Alors que M. Night Shyamalan est en train de doucement retrouver les faveurs de la critique avec son sympathique The Visit qui arrive ce mois-ci en Blu-ray, j’avais une envie de déclarer tout mon amour à celui que je considère avec Incassable comme son film le plus réussi : Signes.
Bon par contre ça spoile sévèrement. Te voilà prévenu, lecteur.


Après un générique sur fond de musique stressante et angoissante, le film commence de manière contrastée par, et comme le chantait Jean-Jacques Goldman, « ♪ un matin tout tranquille et serein… ♫». La famille Hess (composée des frères Merrill et Graham, père de Bo et Morgan) découvre des crop-circles dans leurs champs de maïs. C’est-à-dire des motifs géométriques complexes et de taille imposante réalisés par flexion des épis.

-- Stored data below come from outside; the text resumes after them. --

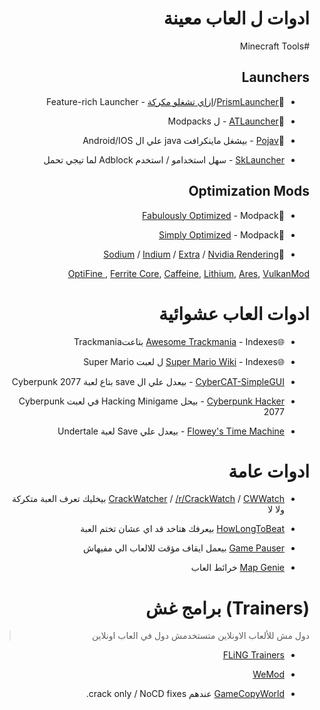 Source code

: <div dir="rtl">

# ادوات ل العاب معينة 

#Minecraft Tools 

## Launchers

* 🌟[PrismLauncher](https://prismlauncher.org/)/[ازاي تشغلو مكركة](https://rentry.co/Prism4Free) - Feature-rich Launcher 

* 🌟[ATLauncher](https://atlauncher.com/) - ل Modpacks

* 🌟[Pojav](https://pojavlauncherteam.github.io/) - بيشغل ماينكرافت java علي ال Android/IOS

* [SkLauncher](https://skmedix.pl/) - سهل استخدامو / استخدم Adblock لما تيجي تحمل 

## Optimization Mods 

* 🌟[Fabulously Optimized](https://download.fo/) - Modpack

* 🌟[Simply Optimized](https://modrinth.com/modpack/sop) - Modpack

* 🌟[Sodium](https://modrinth.com/mod/sodium) / [Indium](https://github.com/comp500/Indium/) / [Extra](https://modrinth.com/mod/sodium-extra) / [Nvidia Rendering](https://github.com/MCRcortex/nvidium)

[OptiFine ](https://optifine.net/), [Ferrite Core](https://modrinth.com/mod/ferrite-core), [Caffeine](https://github.com/CaffeineMC), [Lithium](https://modrinth.com/mod/lithium), [Ares](https://www.aresclient.com/), [VulkanMod](https://github.com/xCollateral/VulkanMod)

# ادوات العاب عشوائية

* 🌐[Awesome Trackmania](https://github.com/EvoEsports/awesome-trackmania) - Indexes بتاعتTrackmania

* 🌐[Super Mario Wiki](https://www.mariowiki.com/) - Indexes ل لعبت Super Mario 

* [CyberCAT-SimpleGUI](https://github.com/Deweh/CyberCAT-SimpleGUI) - بيعدل علي ال save بتاع لعبة Cyberpunk 2077 

* [Cyberpunk Hacker](https://cyberpunk-hacker.com/) - بيحل Hacking Minigame في لعبت Cyberpunk 2077

* [Flowey's Time Machine](https://crumblingstatue.github.io/FloweysTimeMachine/) - بيعدل علي Save لعبة Undertale

# ادوات عامة

* [CrackWatcher](https://crackwatcher.com/) / [/r/CrackWatch](https://www.reddit.com/r/CrackWatch/) / [CWWatch](https://cwwatch.net/) بيخليك تعرف العبة متكركة ولا لا

* [HowLongToBeat](https://howlongtobeat.com/) بيعرفك هتاخد قد اي عشان تختم العبة

* [Game Pauser](https://madebyjase.com/game-pauser/) بيعمل ايقاف مؤقت للالعاب الي مفيهاش

* [Map Genie](https://mapgenie.io/) خرائط العاب

# (Trainers) برامج غش 
> دول مش للألعاب الاونلاين متستخدمش دول في العاب اونلاين 

* [FLiNG Trainers](https://flingtrainer.com/)
 
* [WeMod](https://www.wemod.com/)
 
* [GameCopyWorld](https://gamecopyworld.com/games/index.php) عندهم crack only / NoCD fixes.

</div> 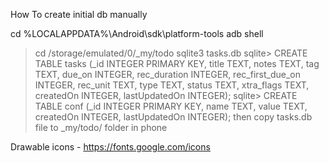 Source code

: How To create initial db manually

cd %LOCALAPPDATA%\Android\sdk\platform-tools
adb shell
> cd /storage/emulated/0/_my/todo
> sqlite3 tasks.db
> sqlite> CREATE TABLE tasks (_id INTEGER PRIMARY KEY, title TEXT, notes TEXT, tag TEXT, due_on INTEGER,  rec_duration INTEGER, rec_first_due_on INTEGER, rec_unit TEXT, type TEXT, status TEXT, xtra_flags TEXT,  createdOn INTEGER,  lastUpdatedOn INTEGER);
> sqlite> CREATE TABLE conf (_id INTEGER PRIMARY KEY, name TEXT, value TEXT, createdOn INTEGER,  lastUpdatedOn INTEGER);
then copy tasks.db file to _my/todo/ folder in phone



Drawable icons - https://fonts.google.com/icons

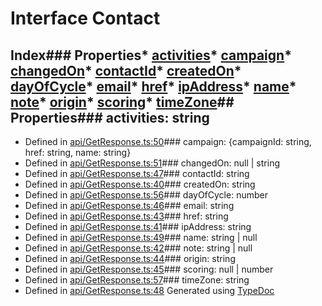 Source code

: # Interface Contact
## Index### Properties* [activities](_api_getresponse_.contact.md#activities)* [campaign](_api_getresponse_.contact.md#campaign)* [changedOn](_api_getresponse_.contact.md#changedon)* [contactId](_api_getresponse_.contact.md#contactid)* [createdOn](_api_getresponse_.contact.md#createdon)* [dayOfCycle](_api_getresponse_.contact.md#dayofcycle)* [email](_api_getresponse_.contact.md#email)* [href](_api_getresponse_.contact.md#href-1)* [ipAddress](_api_getresponse_.contact.md#ipaddress)* [name](_api_getresponse_.contact.md#name-1)* [note](_api_getresponse_.contact.md#note)* [origin](_api_getresponse_.contact.md#origin)* [scoring](_api_getresponse_.contact.md#scoring)* [timeZone](_api_getresponse_.contact.md#timezone)## Properties### activities: string
* Defined in [api/GetResponse.ts:50](https://github.com/scippio/api-getresponse/blob/56824cc/src/api/GetResponse.ts#L50)### campaign: \{campaignId: string, href: string, name: string\}
* Defined in [api/GetResponse.ts:51](https://github.com/scippio/api-getresponse/blob/56824cc/src/api/GetResponse.ts#L51)### changedOn: null | string
* Defined in [api/GetResponse.ts:47](https://github.com/scippio/api-getresponse/blob/56824cc/src/api/GetResponse.ts#L47)### contactId: string
* Defined in [api/GetResponse.ts:40](https://github.com/scippio/api-getresponse/blob/56824cc/src/api/GetResponse.ts#L40)### createdOn: string
* Defined in [api/GetResponse.ts:56](https://github.com/scippio/api-getresponse/blob/56824cc/src/api/GetResponse.ts#L56)### dayOfCycle: number
* Defined in [api/GetResponse.ts:46](https://github.com/scippio/api-getresponse/blob/56824cc/src/api/GetResponse.ts#L46)### email: string
* Defined in [api/GetResponse.ts:43](https://github.com/scippio/api-getresponse/blob/56824cc/src/api/GetResponse.ts#L43)### href: string
* Defined in [api/GetResponse.ts:41](https://github.com/scippio/api-getresponse/blob/56824cc/src/api/GetResponse.ts#L41)### ipAddress: string
* Defined in [api/GetResponse.ts:49](https://github.com/scippio/api-getresponse/blob/56824cc/src/api/GetResponse.ts#L49)### name: string | null
* Defined in [api/GetResponse.ts:42](https://github.com/scippio/api-getresponse/blob/56824cc/src/api/GetResponse.ts#L42)### note: string | null
* Defined in [api/GetResponse.ts:44](https://github.com/scippio/api-getresponse/blob/56824cc/src/api/GetResponse.ts#L44)### origin: string
* Defined in [api/GetResponse.ts:45](https://github.com/scippio/api-getresponse/blob/56824cc/src/api/GetResponse.ts#L45)### scoring: null | number
* Defined in [api/GetResponse.ts:57](https://github.com/scippio/api-getresponse/blob/56824cc/src/api/GetResponse.ts#L57)### timeZone: string
* Defined in [api/GetResponse.ts:48](https://github.com/scippio/api-getresponse/blob/56824cc/src/api/GetResponse.ts#L48)
Generated using [TypeDoc](http://typedoc.io)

Se pose alors la question de la signification et de la provenance de ces agroglyphes :



  • A) Canular ?

  • B) Dépression du maïs conduisant à un repli des épis
    sur eux-mêmes?

  • C) Invasion extraterrestres imminente ?

  • D) Obi Wan-Kenobi ?


Bon, faire reposer l’intrigue d’un film sur un canular ou la psychanalyse d’un épi de maïs semblant un peu léger, je casse le suspense : réponse C). Alors parlons petits bonhommes verts.
Enfin, « petits », « petits »… Peut-être qu’ils ne sont pas petits mais géants. Le maïs… Géants verts… On tient une piste là je crois !
Mais je m’égare.



Avec Signes, M. Night Shyamalan refuse d’opter pour un schéma de film d’invasion extraterrestre classique.



Des aliens donc. Avec Signes, M. Night Shyamalan refuse d’opter pour un schéma de film d’invasion extraterrestre classique, à la manière de ce que fera Steven Spielberg avec La Guerre des Mondes (il est d’ailleurs amusant d’entendre Merrill prononcé le titre du livre dans Signes). Exit les soucoupes volantes, lasers à gogo et autres explosions à tout va dont le brave chien réchappe vaillamment. Signes a beau se passer au milieu des champs de maïs, ce n’est pas un film pop-corn pour autant.
L’arrivée des envahisseurs à l’échelle planétaire ne sera donc vécue que par le prisme de la petite ville américaine de Bucks County. Et même d’un point de vue encore plus réduit : par la lorgnette de la cellule familiale des Hess. Une approche rafraîchissante.
Les seules images du monde extérieur sont rapportées par la télévision. Le film esquisse à ce moment le pouvoir de fascination que peuvent exercer les chaines d’informations en continue, la peur alors engendrée par l’extérieur, le repli sur soi et l’addiction à la moindre bribe de nouvelle image, aussi ridicule soit-elle (un oiseau qui tombe du ciel). Un propos malheureusement bien d’actualité. Le fait de ne voir que peu de personnages autres que les membres de cette famille perdue au milieu des champs et coupée du monde distille un sentiment d’isolation renforçant ainsi une ambiance déjà bien angoissante.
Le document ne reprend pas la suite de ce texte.